Allow me to share the first book of my personal Bible. I call it, “The Genesis of Dessert.”
—
“This is not real coffee!” the Lord bellowed.
It was the first day, very early, and the Lord of my stomach had made coffee. The Lord had separated the coffee of darkness from the coffee of lightness. Upon sampling the light, he cried in disgust. Upon tasting the coffee of darkness, the pure breakfast beverage, he said, “now this is coffee. And it is good.”
The Lord then divided the Columbian from the beans Arabica, and he drove the lesser beans from the kingdom of the kitchen.

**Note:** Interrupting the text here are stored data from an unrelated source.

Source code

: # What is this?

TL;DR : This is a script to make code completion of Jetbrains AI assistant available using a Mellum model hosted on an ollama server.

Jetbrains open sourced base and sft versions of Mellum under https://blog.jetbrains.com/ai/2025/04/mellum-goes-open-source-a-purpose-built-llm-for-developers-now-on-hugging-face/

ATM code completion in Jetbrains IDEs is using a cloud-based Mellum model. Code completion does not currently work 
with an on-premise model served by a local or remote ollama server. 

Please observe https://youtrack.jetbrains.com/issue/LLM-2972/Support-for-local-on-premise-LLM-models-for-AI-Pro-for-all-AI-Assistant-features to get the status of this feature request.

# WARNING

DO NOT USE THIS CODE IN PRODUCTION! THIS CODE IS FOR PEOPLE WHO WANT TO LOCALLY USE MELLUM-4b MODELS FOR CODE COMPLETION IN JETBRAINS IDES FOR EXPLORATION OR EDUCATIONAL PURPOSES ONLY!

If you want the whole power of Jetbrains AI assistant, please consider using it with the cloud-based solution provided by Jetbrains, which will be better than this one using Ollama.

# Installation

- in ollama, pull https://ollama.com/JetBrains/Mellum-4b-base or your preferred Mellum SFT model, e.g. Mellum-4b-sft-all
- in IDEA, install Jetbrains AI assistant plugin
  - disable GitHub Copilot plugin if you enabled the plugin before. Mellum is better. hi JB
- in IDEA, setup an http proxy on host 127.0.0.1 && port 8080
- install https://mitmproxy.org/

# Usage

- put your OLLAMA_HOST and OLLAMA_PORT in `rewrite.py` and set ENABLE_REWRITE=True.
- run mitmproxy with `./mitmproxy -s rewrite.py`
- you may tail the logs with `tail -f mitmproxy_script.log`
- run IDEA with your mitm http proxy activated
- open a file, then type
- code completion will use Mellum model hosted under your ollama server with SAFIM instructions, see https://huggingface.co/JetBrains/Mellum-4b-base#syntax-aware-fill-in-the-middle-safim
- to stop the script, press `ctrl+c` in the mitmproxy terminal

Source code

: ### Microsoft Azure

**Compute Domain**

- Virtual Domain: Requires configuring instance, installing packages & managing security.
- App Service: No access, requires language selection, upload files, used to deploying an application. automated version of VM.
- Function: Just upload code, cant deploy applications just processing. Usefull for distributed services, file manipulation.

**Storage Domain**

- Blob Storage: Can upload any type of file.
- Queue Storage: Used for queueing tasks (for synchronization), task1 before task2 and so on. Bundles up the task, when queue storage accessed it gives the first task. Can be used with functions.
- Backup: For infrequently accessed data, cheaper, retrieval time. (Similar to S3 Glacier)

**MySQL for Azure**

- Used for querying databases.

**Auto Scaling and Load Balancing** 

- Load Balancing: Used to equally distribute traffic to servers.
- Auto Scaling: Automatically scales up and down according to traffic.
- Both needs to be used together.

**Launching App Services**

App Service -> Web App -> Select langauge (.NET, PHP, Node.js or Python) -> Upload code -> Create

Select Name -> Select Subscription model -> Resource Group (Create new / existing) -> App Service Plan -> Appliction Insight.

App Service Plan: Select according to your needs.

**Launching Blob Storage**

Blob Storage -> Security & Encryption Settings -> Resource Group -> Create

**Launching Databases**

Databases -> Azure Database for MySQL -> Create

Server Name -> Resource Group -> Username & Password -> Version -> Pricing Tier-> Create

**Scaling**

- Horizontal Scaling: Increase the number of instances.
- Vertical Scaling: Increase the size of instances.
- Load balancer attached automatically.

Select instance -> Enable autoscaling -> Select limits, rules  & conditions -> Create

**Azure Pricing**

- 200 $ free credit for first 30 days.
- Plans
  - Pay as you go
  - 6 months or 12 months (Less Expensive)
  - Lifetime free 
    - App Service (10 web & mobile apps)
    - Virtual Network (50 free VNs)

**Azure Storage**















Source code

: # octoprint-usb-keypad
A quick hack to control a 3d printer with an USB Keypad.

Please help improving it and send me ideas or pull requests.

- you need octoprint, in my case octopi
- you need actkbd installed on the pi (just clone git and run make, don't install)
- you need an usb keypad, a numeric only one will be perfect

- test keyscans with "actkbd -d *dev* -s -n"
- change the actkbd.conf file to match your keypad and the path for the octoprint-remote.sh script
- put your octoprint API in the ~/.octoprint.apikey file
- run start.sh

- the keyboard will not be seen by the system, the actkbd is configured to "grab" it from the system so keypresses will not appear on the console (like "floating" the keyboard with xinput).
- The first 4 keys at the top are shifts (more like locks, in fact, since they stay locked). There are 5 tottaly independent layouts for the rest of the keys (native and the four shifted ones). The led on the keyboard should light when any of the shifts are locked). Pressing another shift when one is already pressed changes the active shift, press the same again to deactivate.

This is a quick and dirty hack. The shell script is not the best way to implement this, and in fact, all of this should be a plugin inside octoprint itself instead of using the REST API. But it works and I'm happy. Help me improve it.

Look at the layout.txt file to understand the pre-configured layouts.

On the second day, the Lord separated the bagel from the English muffin. He sprinkled seeds of the earth, seeds of poppy and seeds of sesame, onto the bagel. He cleaved the bagel. And he toasted it.

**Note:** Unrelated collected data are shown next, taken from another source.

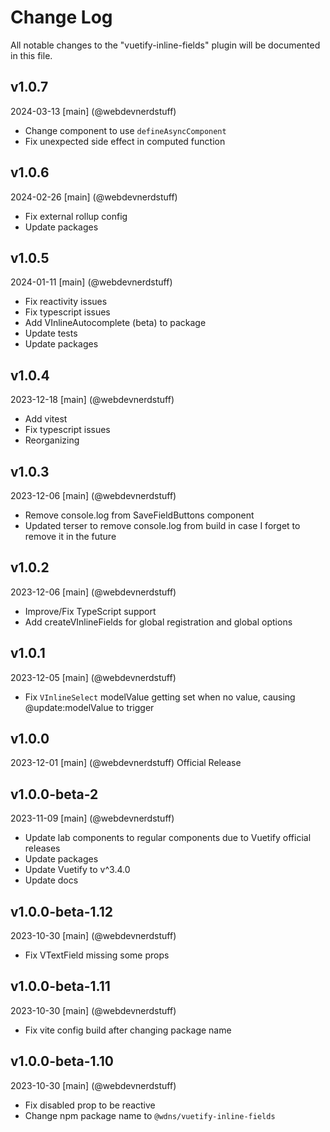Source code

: # Change Log
All notable changes to the "vuetify-inline-fields" plugin will be documented in this file.

## v1.0.7
2024-03-13
[main] (@webdevnerdstuff)
* Change component to use `defineAsyncComponent`
* Fix unexpected side effect in computed function

## v1.0.6
2024-02-26
[main] (@webdevnerdstuff)
* Fix external rollup config
* Update packages

## v1.0.5
2024-01-11
[main] (@webdevnerdstuff)
* Fix reactivity issues
* Fix typescript issues
* Add VInlineAutocomplete (beta) to package
* Update tests
* Update packages

## v1.0.4
2023-12-18
[main] (@webdevnerdstuff)
* Add vitest
* Fix typescript issues
* Reorganizing

## v1.0.3
2023-12-06
[main] (@webdevnerdstuff)
* Remove console.log from SaveFieldButtons component
* Updated terser to remove console.log from build in case I forget to remove it in the future

## v1.0.2
2023-12-06
[main] (@webdevnerdstuff)
* Improve/Fix TypeScript support
* Add createVInlineFields for global registration and global options

## v1.0.1
2023-12-05
[main] (@webdevnerdstuff)
* Fix `VInlineSelect` modelValue getting set when no value, causing @update:modelValue to trigger

## v1.0.0
2023-12-01
[main] (@webdevnerdstuff)
Official Release

## v1.0.0-beta-2
2023-11-09
[main] (@webdevnerdstuff)
* Update lab components to regular components due to Vuetify official releases
* Update packages
* Update Vuetify to v^3.4.0
* Update docs

## v1.0.0-beta-1.12
2023-10-30
[main] (@webdevnerdstuff)
* Fix VTextField missing some props

## v1.0.0-beta-1.11
2023-10-30
[main] (@webdevnerdstuff)
* Fix vite config build after changing package name

## v1.0.0-beta-1.10
2023-10-30
[main] (@webdevnerdstuff)
* Fix disabled prop to be reactive
* Change npm package name to `@wdns/vuetify-inline-fields`
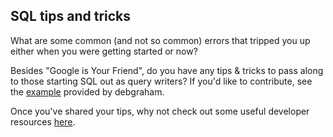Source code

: ## SQL tips and tricks

What are some common (and not so common) errors that tripped you up either when you were getting started or now? 

Besides "Google is Your Friend", do you have any tips & tricks to pass along to those starting SQL out as query writers? If you'd like to contribute, see the [example](https://github.com/DeveloperEconomics/sql-tips/issues/1) provided by debgraham.  

Once you've shared your tips, why not check out some useful developer resources [here](https://github.com/DeveloperEconomics/resources).
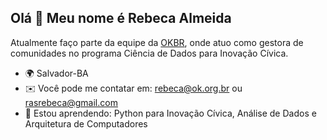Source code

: ## Olá 👋 Meu nome é Rebeca Almeida
Atualmente faço parte da equipe da [OKBR](https://ok.org.br/), onde atuo como gestora de comunidades no programa Ciência de Dados para Inovação Cívica. 

* 🌍  Salvador-BA
* ✉️  Você pode me contatar em: [rebeca@ok.org.br](mailto:rebeca@ok.org.br) ou [rasrebeca@gmail.com](mailto:rasrebeca@gmail.com)
* 🧠  Estou aprendendo: Python para Inovação Cívica, Análise de Dados e Arquitetura de Computadores

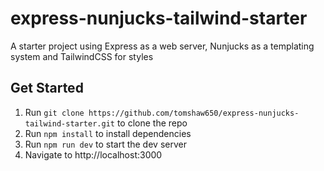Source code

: # express-nunjucks-tailwind-starter
A starter project using Express as a web server, Nunjucks as a templating system and TailwindCSS for styles

## Get Started
1. Run `git clone https://github.com/tomshaw650/express-nunjucks-tailwind-starter.git` to clone the repo
2. Run `npm install` to install dependencies
3. Run `npm run dev` to start the dev server
4. Navigate to http://localhost:3000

The Lord took the whiteness that didn’t belong in the coffee, and he smote the whiteness. Behold, there was butter. The Lord spread the butter over the firmness of the bagel. And it was good.
During the third day, the Lord beheld a potato bun, and a chorus of angels sang. He divided the top half of the bun from the bottom. And it was so. And the Lord said, “let all the condiments be gathered together, and all the luncheon meats be gathered together, and all the luncheon cheeses be gathered together — but not American cheese, for it is the work of the devil.”
And the Lord brought forth from the fruit of the earth some lettuce, some tomato, and some red onion very thinly sliced. From this chaos the Lord fashioned a heavenly sandwich. And it was good enough to knock his socks off, had the Lord been wearing socks.
On the fifth day the Lord flossed his teeth. Upon his toothbrush he laid Super Tarter Control toothpaste. And he brushed. And he gargled.
On the sixth day the toaster became possessed. A great pillar of smoke arose and a vision of Julia Child appeared. Archangel Julia spoke unto The Lord, and he was moved. The Lord took dictation onto an index card. He recorded ten Culinary Commandments. Yay, now all would know the way to eternal . . . salivation.
The Lord searched far and wide for a place to enshrine the most holy index card. And then he knew. The Lord affixed the Commandments to his refrigerator with a kitty-cat magnet.
The Lord descended onto his lounge chair, and he reclined. During this seventh day, he rested.
And on this seventh day the beasts of the earth, the Broncos, took to the field of the chosen team, the Patriots of the air game. Saint Tebow was shewn no mercy, and was made feeble by the blitz. And the Denver run-option was kaput.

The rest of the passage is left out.